Primary kids are angels; intermediate kids are shepherds; big boys are Wise Men; Elmer Hopkins, the minister’s son, has been Joseph for as long as I can remember; and my friend Alice Wendleken is Mary because she’s so smart, so neat and clean, and, most of all, so holy looking.
Isn’t that how we always picture Mary—neat and clean and, most of all, so holy looking. If you don’t think so, just do an image search with either “Bing” or “Google” for “Mary, Mother of Jesus.” In every image of Mary, whether it is of the visit from Gabriel or during her pregnancy, or even in the stable, after the long dusty journey to Bethlehem, and going through the pain of childbirth without an epidural, she is beautiful, radiant, and glowing—with a smile that would make Mona Lisa look like she is grimacing in pain.
And isn’t that how we should see Mary. After all, she is the mother of our Savior.

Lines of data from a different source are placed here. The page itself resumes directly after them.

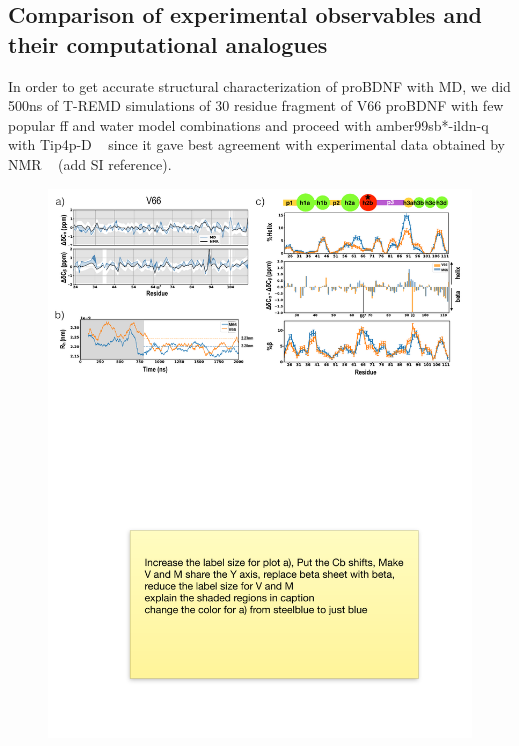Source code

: \documentclass[journal=jacsat,manuscript=article]{achemso}
\begin{document}
\subsection{Comparison of experimental observables and their computational analogues}

In order to get accurate structural characterization of proBDNF with MD,  we did  500ns of T-REMD simulations of 30 residue fragment of V66 proBDNF with few popular ff  and water model combinations and proceed with  amber99sb*-ildn-q ~\cite{Lindorff-Larsen2010a, Hornak2006a} with Tip4p-D ~\cite {Piana2015} since it gave best agreement with experimental data obtained by NMR ~\cite{Anastasia2013} (add SI reference).  

\begin{figure}[!ht]
\includegraphics[scale=0.5,width=\textwidth,trim={0 0cm 0 0cm},clip]{../figures/fig2.pdf}

\end{figure}
\end{document}
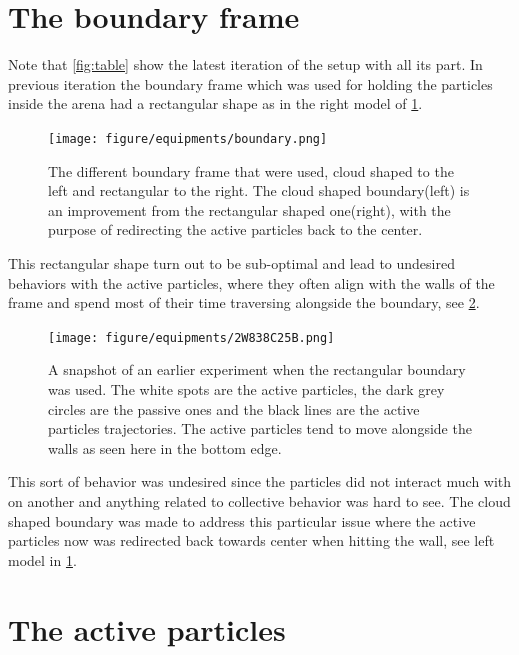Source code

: \section{The boundary frame}

Note that \cref{fig:table} show the latest iteration of the setup with all its part. In previous iteration 
the boundary frame which was used for holding the particles inside the arena had a rectangular shape as 
in the right model of \cref{fig:boundary}.

\begin{figure}[htpb!]
    \centering
    \texttt{[image: figure/equipments/boundary.png]}
    \caption{The different boundary frame that were used, cloud shaped to the left and 
    rectangular to the right. The cloud shaped boundary(left) is an improvement from 
    the rectangular shaped one(right), with the purpose of redirecting the active particles 
    back to the center.}
    \label{fig:boundary}
\end{figure}

This rectangular shape turn out to be sub-optimal and lead to undesired behaviors with the active particles,  
where they often align with the walls of the frame and spend most of their time traversing alongside the boundary, see \cref{fig:walls}.


\begin{figure}[htpb!]
    \centering
    \texttt{[image: figure/equipments/2W838C25B.png]}
    \caption{A snapshot of an earlier experiment when the rectangular boundary was used. The white 
    spots are the active particles, the dark grey circles are the passive ones and the black lines 
    are the active particles trajectories. The active particles tend to move alongside the walls 
    as seen here in the bottom edge.}
    \label{fig:walls}
\end{figure}

This sort of behavior was undesired since the particles did not interact much with on another and 
anything related to collective behavior was hard to see. The cloud shaped boundary was made to 
address this particular issue where the active particles now was redirected back towards center 
when hitting the wall, see left model in \cref{fig:boundary}.

\section{The active particles}


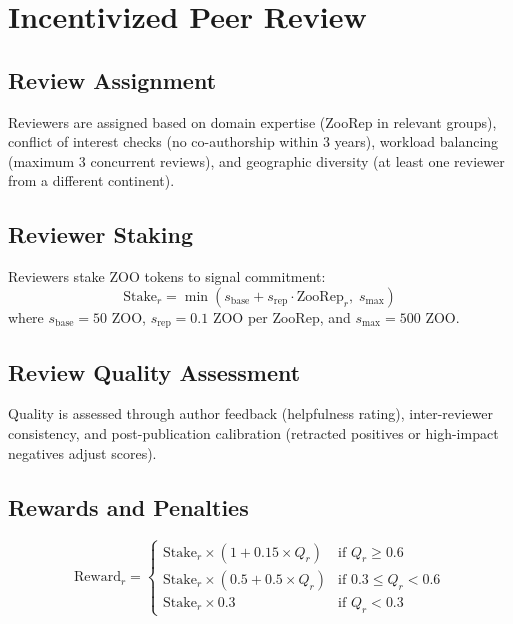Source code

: \documentclass[11pt,a4paper]{article}
\newcommand{\ZOO}{\textsc{ZOO}}
\begin{document}
\section{Incentivized Peer Review}
\label{sec:review}

\subsection{Review Assignment}

Reviewers are assigned based on domain expertise (ZooRep in relevant
groups), conflict of interest checks (no co-authorship within 3 years),
workload balancing (maximum 3 concurrent reviews), and geographic
diversity (at least one reviewer from a different continent).

\subsection{Reviewer Staking}

Reviewers stake \ZOO{} tokens to signal commitment:
\begin{equation}
  \text{Stake}_r = \min(s_{\text{base}} + s_{\text{rep}} \cdot
  \text{ZooRep}_r,\; s_{\max})
\end{equation}
where $s_{\text{base}} = 50$ \ZOO{}, $s_{\text{rep}} = 0.1$ \ZOO{} per
ZooRep, and $s_{\max} = 500$ \ZOO{}.

\subsection{Review Quality Assessment}

Quality is assessed through author feedback (helpfulness rating),
inter-reviewer consistency, and post-publication calibration (retracted
positives or high-impact negatives adjust scores).

\subsection{Rewards and Penalties}

\begin{equation}
  \text{Reward}_r = \begin{cases}
    \text{Stake}_r \times (1 + 0.15 \times Q_r) & \text{if } Q_r \geq 0.6 \\
    \text{Stake}_r \times (0.5 + 0.5 \times Q_r) & \text{if } 0.3 \leq Q_r < 0.6 \\
    \text{Stake}_r \times 0.3 & \text{if } Q_r < 0.3
  \end{cases}
\end{equation}
\end{document}
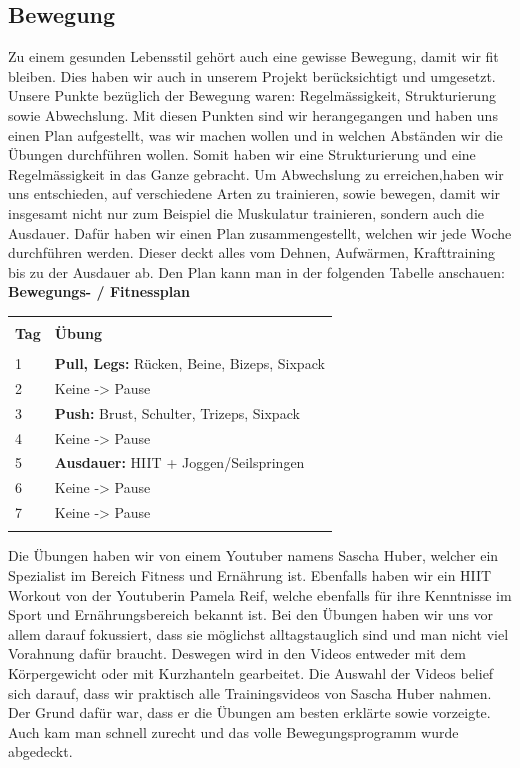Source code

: \subsection{Bewegung}
\authortoc{\bastian}{\subsectionident}
Zu einem gesunden Lebensstil gehört auch eine gewisse Bewegung, damit wir fit bleiben. Dies haben wir auch in unserem Projekt berücksichtigt und umgesetzt. Unsere Punkte bezüglich der Bewegung waren: Regelmässigkeit, Strukturierung sowie Abwechslung. Mit diesen Punkten sind wir herangegangen und haben uns einen Plan aufgestellt, was wir machen wollen und in welchen Abständen wir die Übungen durchführen wollen. Somit haben wir eine Strukturierung und eine Regelmässigkeit in das Ganze gebracht. Um Abwechslung zu erreichen,haben wir uns entschieden, auf verschiedene Arten zu trainieren, sowie bewegen, damit wir insgesamt nicht nur zum Beispiel die Muskulatur trainieren, sondern auch die Ausdauer. Dafür haben wir einen Plan zusammengestellt, welchen wir jede Woche durchführen werden. Dieser deckt alles vom Dehnen, Aufwärmen, Krafttraining bis zu der Ausdauer ab. Den Plan kann man in der folgenden Tabelle anschauen:
\newline
\newline
\textbf{Bewegungs- / Fitnessplan}
\newline
\begin{table}[htp]
  \begin{tabularx}{\textwidth}{l X}\hline \\
    \textbf{Tag} & \textbf{Übung}  \\\hline \\
    1 & \textbf{Pull, Legs:} Rücken, Beine, Bizeps, Sixpack \\
    2 & Keine -> Pause \\
    3 & \textbf{Push:} Brust, Schulter, Trizeps, Sixpack \\
    4 & Keine -> Pause \\
    5 & \textbf{Ausdauer:} HIIT + Joggen/Seilspringen \\
    6 & Keine -> Pause \\
    7 & Keine -> Pause \\
    \\\hline
  \end{tabularx}
\end{table}
\newline
Die Übungen haben wir von einem Youtuber namens Sascha Huber, welcher ein Spezialist im Bereich Fitness und Ernährung ist. Ebenfalls haben wir ein HIIT Workout von der Youtuberin Pamela Reif, welche ebenfalls für ihre Kenntnisse im Sport und Ernährungsbereich bekannt ist. Bei den Übungen haben wir uns vor allem darauf fokussiert, dass sie möglichst alltagstauglich sind und man nicht viel Vorahnung dafür braucht. Deswegen wird in den Videos entweder mit dem Körpergewicht oder mit Kurzhanteln gearbeitet. Die Auswahl der Videos belief sich darauf, dass wir praktisch alle Trainingsvideos von Sascha Huber nahmen. Der Grund dafür war, dass er die Übungen am besten erklärte sowie vorzeigte. Auch kam man schnell zurecht und das volle Bewegungsprogramm wurde abgedeckt.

If June Cleaver can cook, mop, and take care of all the household chores wearing her set of pearls with her hair just right, shouldn’t Mary look like she had an entourage of hairstylists, makeup artists, and wardrobe experts traveling with her at all times.
My brothers and sisters, we find ourselves in the second week of “A Battle Cry,” as we examine how the original Christmas Story, usually portrayed in bright and colorful pageantry, was actually a dark and challenging time for those who played a role in the birth of Christ, and that in contrast to our stories of peace breaking out in the midst of war during Christmas, that the first Christmas was actually God’s declaration of war on sin and evil. Last week we considered the darkness of Bethlehem with its history of death, violence, idolatry, prejudice, and grief—and as Christ entered into that history, he enters into our places of darkness, and that through the manger together with the cross and empty tomb, brings us the promise of victory and gives us reason to light the lights of Christmas.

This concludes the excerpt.